Finite-horizon quantized H∞ filter design for a class of time-varying systems under event-triggered transmissions

doi:10.1016/j.sysconle.2017.02.011

Systems & Control Letters

Volume 103, May 2017, Pages 38-44

https://doi.org/10.1016/j.sysconle.2017.02.011 Get rights and content

Abstract

This paper is concerned with the finite-horizon quantized $H_{\infty}$ filter design problem for a class of time-varying systems with quantization effects and event-triggered measurement transmissions. A componentwise event-triggered transmission strategy is put forward to reduce the unnecessary communication burden for the purpose of energy efficiency. The transmitted measurements triggered according to prespecified events are quantized by a logarithmic quantizer. Special attention is paid to the design of the filter such that a prescribed $H_{\infty}$ performance can be guaranteed over a given finite horizon in the presence of nonlinearities, quantization effects and event-triggered transmissions. Two sets of Riccati difference equations are introduced to ensure the $H_{\infty}$ estimation performance of the designed filter. The filter design algorithm is recursive and thus suitable for online computation. A simulation example is illustrated to show the effectiveness of the proposed algorithm applied to the fault detection problem.

Introduction

In the past decades, the filtering problem has been receiving persistent research attention from both control and signal processing communities. Among existing filtering approaches, the $H_{\infty}$ filtering has been extensively studied to guarantee a bound of the worst-case estimation error where the information on the disturbances statistics is not required. To deal with the $H_{\infty}$ filtering/control problems for time-varying systems over a finite horizon, differential/difference linear matrix inequality (LMI) and recursive linear matrix inequality have been adopted in [1], [2], and the backward recursive Riccati difference equation (RDE) approach has also recently drawn specific interests [3], [4].

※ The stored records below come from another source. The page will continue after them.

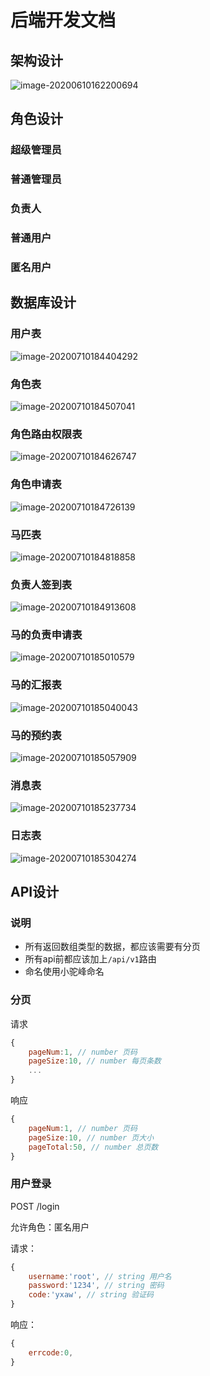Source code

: # 后端开发文档

## 架构设计

![image-20200610162200694](后端开发文档.assets/image-20200610162200694.png)

## 角色设计

### 超级管理员

### 普通管理员

### 负责人

### 普通用户

### 匿名用户

## 数据库设计

### 用户表

![image-20200710184404292](后端开发文档.assets/image-20200710184404292.png)

### 角色表

![image-20200710184507041](后端开发文档.assets/image-20200710184507041.png)

### 角色路由权限表

![image-20200710184626747](后端开发文档.assets/image-20200710184626747.png)

### 角色申请表

![image-20200710184726139](后端开发文档.assets/image-20200710184726139.png)

### 马匹表

![image-20200710184818858](后端开发文档.assets/image-20200710184818858.png)

### 负责人签到表

![image-20200710184913608](后端开发文档.assets/image-20200710184913608.png)

### 马的负责申请表

![image-20200710185010579](后端开发文档.assets/image-20200710185010579.png)

### 马的汇报表

![image-20200710185040043](后端开发文档.assets/image-20200710185040043.png)

### 马的预约表

![image-20200710185057909](后端开发文档.assets/image-20200710185057909.png)

### 消息表

![image-20200710185237734](后端开发文档.assets/image-20200710185237734.png)

### 日志表

![image-20200710185304274](后端开发文档.assets/image-20200710185304274.png)

## API设计

### 说明

- 所有返回数组类型的数据，都应该需要有分页
- 所有api前都应该加上`/api/v1`路由
- 命名使用小驼峰命名

### 分页

请求

```js
{
    pageNum:1, // number 页码
    pageSize:10, // number 每页条数
    ...
}
```

响应

```js
{
    pageNum:1, // number 页码
    pageSize:10, // number 页大小
    pageTotal:50, // number 总页数
}
```



### 用户登录

POST /login

允许角色：匿名用户

请求：

```js
{
    username:'root', // string 用户名
    password:'1234', // string 密码
    code:'yxaw', // string 验证码
}
```

响应：

```js
{
    errcode:0, 
}
```



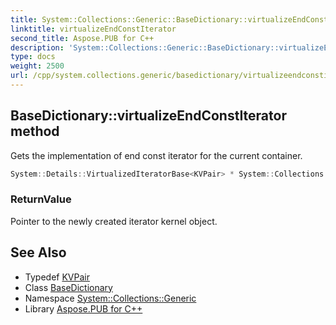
 ```yaml
---
title: System::Collections::Generic::BaseDictionary::virtualizeEndConstIterator method
linktitle: virtualizeEndConstIterator
second_title: Aspose.PUB for C++
description: 'System::Collections::Generic::BaseDictionary::virtualizeEndConstIterator method. Gets the implementation of end const iterator for the current container in C++.'
type: docs
weight: 2500
url: /cpp/system.collections.generic/basedictionary/virtualizeendconstiterator/
---
```

## BaseDictionary::virtualizeEndConstIterator method


Gets the implementation of end const iterator for the current container.

```cpp
System::Details::VirtualizedIteratorBase<KVPair> * System::Collections::Generic::BaseDictionary<Map>::virtualizeEndConstIterator() const override
```


### ReturnValue

Pointer to the newly created iterator kernel object.

## See Also

* Typedef [KVPair](../kvpair/)
* Class [BaseDictionary](../)
* Namespace [System::Collections::Generic](../../)
* Library [Aspose.PUB for C++](../../../)
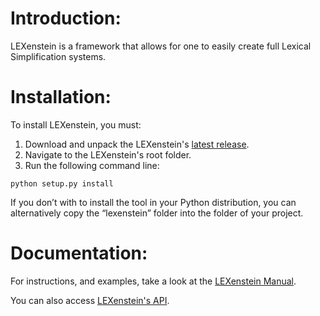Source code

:# Introduction:

LEXenstein is a framework that allows for one to easily create full Lexical Simplification systems.

# Installation:

To install LEXenstein, you must:

1. Download and unpack the LEXenstein's [latest release](https://github.com/ghpaetzold/LEXenstein/releases/latest).
2. Navigate to the LEXenstein's root folder.
3. Run the following command line:

```
python setup.py install
```
		
If you don’t with to install the tool in your Python distribution, you can alternatively
copy the “lexenstein” folder into the folder of your project.

# Documentation:

For instructions, and examples, take a look at the [LEXenstein Manual](https://github.com/ghpaetzold/LEXenstein/raw/master/manual/LEXenstein%20Manual.pdf).

You can also access [LEXenstein's API](http://ghpaetzold.github.io/lexenstein/documentation/).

The event-triggered transmission mechanism has recently gained much research attention owing to the need for reducing energy consumptions and extending the lifetimes of the services [5], [6], [7]. Compared with the conventional clock-driven strategy, the outputs/inputs in an event-triggered scheme are released only when some conditions are violated in the event generator. As such, the event-triggered transmission strategy can reduce energy consumptions and extend the lifetimes of the services. The event-triggered minimum-variance filter has been studied in [8], [9], where the probability density functions (PDFs) of the states conditional on measurements have been approximated with Gaussian distributions. Modified Kalman filter for linear systems with event-triggered transmissions has been designed in [10], [11], [12], where the difference between the current measurement and the previously transmitted one has been assumed to be uniformly distributed. The event-triggered $H_{\infty}$ filtering problem has also stirred some initial research attention in [13], [14] for linear time-invariant systems.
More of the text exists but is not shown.